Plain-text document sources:
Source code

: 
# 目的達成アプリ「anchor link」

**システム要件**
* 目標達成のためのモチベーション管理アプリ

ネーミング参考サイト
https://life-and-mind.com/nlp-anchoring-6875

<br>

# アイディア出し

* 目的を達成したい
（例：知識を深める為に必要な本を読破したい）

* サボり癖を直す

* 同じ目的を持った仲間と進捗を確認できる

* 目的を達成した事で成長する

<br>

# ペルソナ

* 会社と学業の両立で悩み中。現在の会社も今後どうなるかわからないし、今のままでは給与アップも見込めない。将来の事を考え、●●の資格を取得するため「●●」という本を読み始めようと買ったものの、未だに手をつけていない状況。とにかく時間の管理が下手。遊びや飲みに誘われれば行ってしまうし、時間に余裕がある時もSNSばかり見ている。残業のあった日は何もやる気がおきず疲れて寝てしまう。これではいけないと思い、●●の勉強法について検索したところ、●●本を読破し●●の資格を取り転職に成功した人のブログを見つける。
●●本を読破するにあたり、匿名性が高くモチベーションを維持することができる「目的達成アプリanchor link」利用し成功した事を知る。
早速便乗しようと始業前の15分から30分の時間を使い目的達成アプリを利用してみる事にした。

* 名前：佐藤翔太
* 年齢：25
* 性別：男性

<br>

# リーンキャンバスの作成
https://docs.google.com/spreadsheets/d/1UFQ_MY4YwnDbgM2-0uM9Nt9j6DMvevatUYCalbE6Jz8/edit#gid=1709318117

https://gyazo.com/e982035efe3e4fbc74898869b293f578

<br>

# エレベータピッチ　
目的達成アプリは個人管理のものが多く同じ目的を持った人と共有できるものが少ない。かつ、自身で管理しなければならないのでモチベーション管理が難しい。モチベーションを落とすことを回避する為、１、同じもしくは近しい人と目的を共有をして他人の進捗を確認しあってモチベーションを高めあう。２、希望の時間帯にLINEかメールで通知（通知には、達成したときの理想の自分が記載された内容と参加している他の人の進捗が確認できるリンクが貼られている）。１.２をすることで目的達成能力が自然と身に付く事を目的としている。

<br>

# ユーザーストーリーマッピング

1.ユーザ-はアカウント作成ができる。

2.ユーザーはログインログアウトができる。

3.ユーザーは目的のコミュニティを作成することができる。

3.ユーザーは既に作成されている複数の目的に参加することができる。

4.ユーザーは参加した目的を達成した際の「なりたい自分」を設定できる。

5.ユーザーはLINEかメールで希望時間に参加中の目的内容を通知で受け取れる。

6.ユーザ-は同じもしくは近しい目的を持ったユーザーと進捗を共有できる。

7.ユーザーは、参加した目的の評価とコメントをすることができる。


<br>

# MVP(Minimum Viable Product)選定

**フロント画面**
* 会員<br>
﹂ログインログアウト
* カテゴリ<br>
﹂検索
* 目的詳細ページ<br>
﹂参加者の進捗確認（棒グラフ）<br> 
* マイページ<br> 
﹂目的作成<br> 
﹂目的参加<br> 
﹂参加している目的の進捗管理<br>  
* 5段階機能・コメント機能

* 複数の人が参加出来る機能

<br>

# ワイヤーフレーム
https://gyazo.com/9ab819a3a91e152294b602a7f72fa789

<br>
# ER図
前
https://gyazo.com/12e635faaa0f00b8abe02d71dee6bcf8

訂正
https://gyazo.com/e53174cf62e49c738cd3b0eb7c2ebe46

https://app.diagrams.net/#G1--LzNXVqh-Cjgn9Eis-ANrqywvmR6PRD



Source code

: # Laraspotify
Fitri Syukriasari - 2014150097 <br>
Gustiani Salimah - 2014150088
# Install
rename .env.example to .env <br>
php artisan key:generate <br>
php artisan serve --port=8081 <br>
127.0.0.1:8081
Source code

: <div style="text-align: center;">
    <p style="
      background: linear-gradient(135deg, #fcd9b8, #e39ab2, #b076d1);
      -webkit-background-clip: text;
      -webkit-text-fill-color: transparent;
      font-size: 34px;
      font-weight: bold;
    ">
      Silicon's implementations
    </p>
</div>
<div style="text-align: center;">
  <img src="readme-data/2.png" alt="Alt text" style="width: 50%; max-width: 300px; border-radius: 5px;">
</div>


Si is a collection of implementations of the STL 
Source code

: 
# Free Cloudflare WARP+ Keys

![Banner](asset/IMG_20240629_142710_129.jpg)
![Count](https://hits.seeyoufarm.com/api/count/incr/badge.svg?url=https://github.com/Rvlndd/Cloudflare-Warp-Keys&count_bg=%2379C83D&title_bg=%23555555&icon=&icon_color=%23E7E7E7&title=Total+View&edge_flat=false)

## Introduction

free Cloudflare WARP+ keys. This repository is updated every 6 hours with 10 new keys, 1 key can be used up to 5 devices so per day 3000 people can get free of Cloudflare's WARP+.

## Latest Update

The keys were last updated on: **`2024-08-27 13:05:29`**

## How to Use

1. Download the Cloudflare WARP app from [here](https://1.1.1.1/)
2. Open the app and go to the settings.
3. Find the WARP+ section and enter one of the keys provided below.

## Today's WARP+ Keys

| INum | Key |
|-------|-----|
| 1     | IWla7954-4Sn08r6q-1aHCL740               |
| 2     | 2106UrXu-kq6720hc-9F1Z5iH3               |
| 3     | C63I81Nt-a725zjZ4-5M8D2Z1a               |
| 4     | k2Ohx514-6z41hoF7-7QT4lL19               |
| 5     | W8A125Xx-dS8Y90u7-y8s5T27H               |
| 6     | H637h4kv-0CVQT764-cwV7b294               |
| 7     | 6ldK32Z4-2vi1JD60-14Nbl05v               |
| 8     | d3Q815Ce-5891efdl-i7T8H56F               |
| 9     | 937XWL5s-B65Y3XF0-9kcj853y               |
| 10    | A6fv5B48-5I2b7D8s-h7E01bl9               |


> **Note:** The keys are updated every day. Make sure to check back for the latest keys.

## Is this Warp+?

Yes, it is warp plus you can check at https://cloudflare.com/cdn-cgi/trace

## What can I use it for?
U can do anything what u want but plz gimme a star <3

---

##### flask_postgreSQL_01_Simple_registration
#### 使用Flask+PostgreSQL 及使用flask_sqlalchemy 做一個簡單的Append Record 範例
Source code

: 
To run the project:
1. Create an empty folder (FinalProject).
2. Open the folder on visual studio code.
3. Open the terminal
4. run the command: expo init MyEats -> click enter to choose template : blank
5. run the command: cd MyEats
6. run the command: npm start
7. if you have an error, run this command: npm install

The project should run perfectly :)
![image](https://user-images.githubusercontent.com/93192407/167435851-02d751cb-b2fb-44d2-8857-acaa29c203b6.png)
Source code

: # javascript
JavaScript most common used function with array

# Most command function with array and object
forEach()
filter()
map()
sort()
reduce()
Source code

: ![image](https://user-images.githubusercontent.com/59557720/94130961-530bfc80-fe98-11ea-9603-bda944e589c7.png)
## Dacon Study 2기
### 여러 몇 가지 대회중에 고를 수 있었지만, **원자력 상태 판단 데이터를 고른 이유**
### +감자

### Exercise directions:
Give the data again in full, keeping every line as it was.

### Worked solution:
Source code

: 
# 目的達成アプリ「anchor link」

**システム要件**
* 目標達成のためのモチベーション管理アプリ

ネーミング参考サイト
https://life-and-mind.com/nlp-anchoring-6875

<br>

# アイディア出し

* 目的を達成したい
（例：知識を深める為に必要な本を読破したい）

* サボり癖を直す

* 同じ目的を持った仲間と進捗を確認できる

* 目的を達成した事で成長する

<br>

# ペルソナ

* 会社と学業の両立で悩み中。現在の会社も今後どうなるかわからないし、今のままでは給与アップも見込めない。将来の事を考え、●●の資格を取得するため「●●」という本を読み始めようと買ったものの、未だに手をつけていない状況。とにかく時間の管理が下手。遊びや飲みに誘われれば行ってしまうし、時間に余裕がある時もSNSばかり見ている。残業のあった日は何もやる気がおきず疲れて寝てしまう。これではいけないと思い、●●の勉強法について検索したところ、●●本を読破し●●の資格を取り転職に成功した人のブログを見つける。
●●本を読破するにあたり、匿名性が高くモチベーションを維持することができる「目的達成アプリanchor link」利用し成功した事を知る。
早速便乗しようと始業前の15分から30分の時間を使い目的達成アプリを利用してみる事にした。

* 名前：佐藤翔太
* 年齢：25
* 性別：男性

<br>

# リーンキャンバスの作成
https://docs.google.com/spreadsheets/d/1UFQ_MY4YwnDbgM2-0uM9Nt9j6DMvevatUYCalbE6Jz8/edit#gid=1709318117

https://gyazo.com/e982035efe3e4fbc74898869b293f578

<br>

# エレベータピッチ　
目的達成アプリは個人管理のものが多く同じ目的を持った人と共有できるものが少ない。かつ、自身で管理しなければならないのでモチベーション管理が難しい。モチベーションを落とすことを回避する為、１、同じもしくは近しい人と目的を共有をして他人の進捗を確認しあってモチベーションを高めあう。２、希望の時間帯にLINEかメールで通知（通知には、達成したときの理想の自分が記載された内容と参加している他の人の進捗が確認できるリンクが貼られている）。１.２をすることで目的達成能力が自然と身に付く事を目的としている。

<br>

# ユーザーストーリーマッピング

1.ユーザ-はアカウント作成ができる。

2.ユーザーはログインログアウトができる。

3.ユーザーは目的のコミュニティを作成することができる。

3.ユーザーは既に作成されている複数の目的に参加することができる。

4.ユーザーは参加した目的を達成した際の「なりたい自分」を設定できる。

5.ユーザーはLINEかメールで希望時間に参加中の目的内容を通知で受け取れる。

6.ユーザ-は同じもしくは近しい目的を持ったユーザーと進捗を共有できる。

7.ユーザーは、参加した目的の評価とコメントをすることができる。


<br>

# MVP(Minimum Viable Product)選定

**フロント画面**
* 会員<br>
﹂ログインログアウト
* カテゴリ<br>
﹂検索
* 目的詳細ページ<br>
﹂参加者の進捗確認（棒グラフ）<br> 
* マイページ<br> 
﹂目的作成<br> 
﹂目的参加<br> 
﹂参加している目的の進捗管理<br>  
* 5段階機能・コメント機能

* 複数の人が参加出来る機能

<br>

# ワイヤーフレーム
https://gyazo.com/9ab819a3a91e152294b602a7f72fa789

<br>
# ER図
前
https://gyazo.com/12e635faaa0f00b8abe02d71dee6bcf8

訂正
https://gyazo.com/e53174cf62e49c738cd3b0eb7c2ebe46

https://app.diagrams.net/#G1--LzNXVqh-Cjgn9Eis-ANrqywvmR6PRD



Source code

: # Laraspotify
Fitri Syukriasari - 2014150097 <br>
Gustiani Salimah - 2014150088
# Install
rename .env.example to .env <br>
php artisan key:generate <br>
php artisan serve --port=8081 <br>
127.0.0.1:8081
Source code

: <div style="text-align: center;">
    <p style="
      background: linear-gradient(135deg, #fcd9b8, #e39ab2, #b076d1);
      -webkit-background-clip: text;
      -webkit-text-fill-color: transparent;
      font-size: 34px;
      font-weight: bold;
    ">
      Silicon's implementations
    </p>
</div>
<div style="text-align: center;">
  <img src="readme-data/2.png" alt="Alt text" style="width: 50%; max-width: 300px; border-radius: 5px;">
</div>


Si is a collection of implementations of the STL 
Source code

: 
# Free Cloudflare WARP+ Keys

![Banner](asset/IMG_20240629_142710_129.jpg)
![Count](https://hits.seeyoufarm.com/api/count/incr/badge.svg?url=https://github.com/Rvlndd/Cloudflare-Warp-Keys&count_bg=%2379C83D&title_bg=%23555555&icon=&icon_color=%23E7E7E7&title=Total+View&edge_flat=false)

## Introduction

free Cloudflare WARP+ keys. This repository is updated every 6 hours with 10 new keys, 1 key can be used up to 5 devices so per day 3000 people can get free of Cloudflare's WARP+.

## Latest Update

The keys were last updated on: **`2024-08-27 13:05:29`**

## How to Use

1. Download the Cloudflare WARP app from [here](https://1.1.1.1/)
2. Open the app and go to the settings.
3. Find the WARP+ section and enter one of the keys provided below.

## Today's WARP+ Keys

| INum | Key |
|-------|-----|
| 1     | IWla7954-4Sn08r6q-1aHCL740               |
| 2     | 2106UrXu-kq6720hc-9F1Z5iH3               |
| 3     | C63I81Nt-a725zjZ4-5M8D2Z1a               |
| 4     | k2Ohx514-6z41hoF7-7QT4lL19               |
| 5     | W8A125Xx-dS8Y90u7-y8s5T27H               |
| 6     | H637h4kv-0CVQT764-cwV7b294               |
| 7     | 6ldK32Z4-2vi1JD60-14Nbl05v               |
| 8     | d3Q815Ce-5891efdl-i7T8H56F               |
| 9     | 937XWL5s-B65Y3XF0-9kcj853y               |
| 10    | A6fv5B48-5I2b7D8s-h7E01bl9               |


> **Note:** The keys are updated every day. Make sure to check back for the latest keys.

## Is this Warp+?

Yes, it is warp plus you can check at https://cloudflare.com/cdn-cgi/trace

## What can I use it for?
U can do anything what u want but plz gimme a star <3

---

##### flask_postgreSQL_01_Simple_registration
#### 使用Flask+PostgreSQL 及使用flask_sqlalchemy 做一個簡單的Append Record 範例
Source code

: 
To run the project:
1. Create an empty folder (FinalProject).
2. Open the folder on visual studio code.
3. Open the terminal
4. run the command: expo init MyEats -> click enter to choose template : blank
5. run the command: cd MyEats
6. run the command: npm start
7. if you have an error, run this command: npm install

The project should run perfectly :)
![image](https://user-images.githubusercontent.com/93192407/167435851-02d751cb-b2fb-44d2-8857-acaa29c203b6.png)
Source code

: # javascript
JavaScript most common used function with array

# Most command function with array and object
forEach()
filter()
map()
sort()
reduce()
Source code

: ![image](https://user-images.githubusercontent.com/59557720/94130961-530bfc80-fe98-11ea-9603-bda944e589c7.png)
## Dacon Study 2기
### 여러 몇 가지 대회중에 고를 수 있었지만, **원자력 상태 판단 데이터를 고른 이유**
### +감자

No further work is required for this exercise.